For friends of people who have anxiety: Be soft. Be kind and understanding.  Try to think that sometimes if they seem a little unlike themselves, they’re probably just trying really really hard not to show you they’re having a rough time. Wait around, because it’ll pass. That’s hard to do, I know. But it’s worth it. They’ll be themselves in no time.


(ps – I’m fine. I’m more than fine, I’m great. This totally, 100% was not a post in which I’m hoping to receive lots of nice comments and words of support…for real. I’ll feel really uncomfortable if that’s what you think. I’m really lucky in that I know what to expect and how I can best deal with it. But writing about it is good for me, and that’s why I do it. And I think it’s important to know the hard things about people as much as the good because it all goes together, right?)
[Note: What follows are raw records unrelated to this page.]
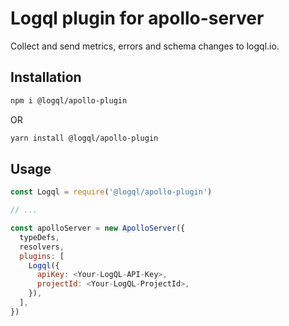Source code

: # Logql plugin for apollo-server

Collect and send metrics, errors and schema changes to logql.io.

## Installation

```sh
npm i @logql/apollo-plugin
```

OR

```sh
yarn install @logql/apollo-plugin
```

## Usage

```js
const Logql = require('@logql/apollo-plugin')

// ...

const apolloServer = new ApolloServer({
  typeDefs,
  resolvers,
  plugins: [
    Logql({
      apiKey: <Your-LogQL-API-Key>,
      projectId: <Your-LogQL-ProjectId>,
    }),
  ],
})
```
3 thoughts on “Dust Tornadoes

  1. Katie Hollingshead

    My anxiety never feels as, I guess, profound, as yours, but I so appreciate other mom’s perspectives on it. It’s not always an inability to go outside, but so much more, exactly what you describe, doubting all the decisions you would otherwise not think twice about. You are still awesome, I am still awesome. Admitting our struggles makes it so much easier to relate to the ones our kids suffer.

  2. Mindy

    Oh Ruthie, you’ve got me crying right before bed again, and you KNOW I’m going to wake up to weird puffy eyes. That whole post, all of it, is so very me. It’s SO hard to talk about; terrifying, even with my select few, but necessary for me as well. To be able to write it down, to open yourself up so much where others can see…I’m not there. I’m not quite that brave yet, but I’m glad you are. You somehow managed to capture just what it feels like to me. Knowing that someone I admire so much not only understands, but can empathize with those awful feelings, is comforting, Ruthie. Thanks. Love you.

  3. eprofitt

    Word. Thanks for posting this. It’s reassuring to know that even people who seem to handle life like a rock star can also have fall apart, “I wore a shirt that accentuates my tramp stamp” kind of days.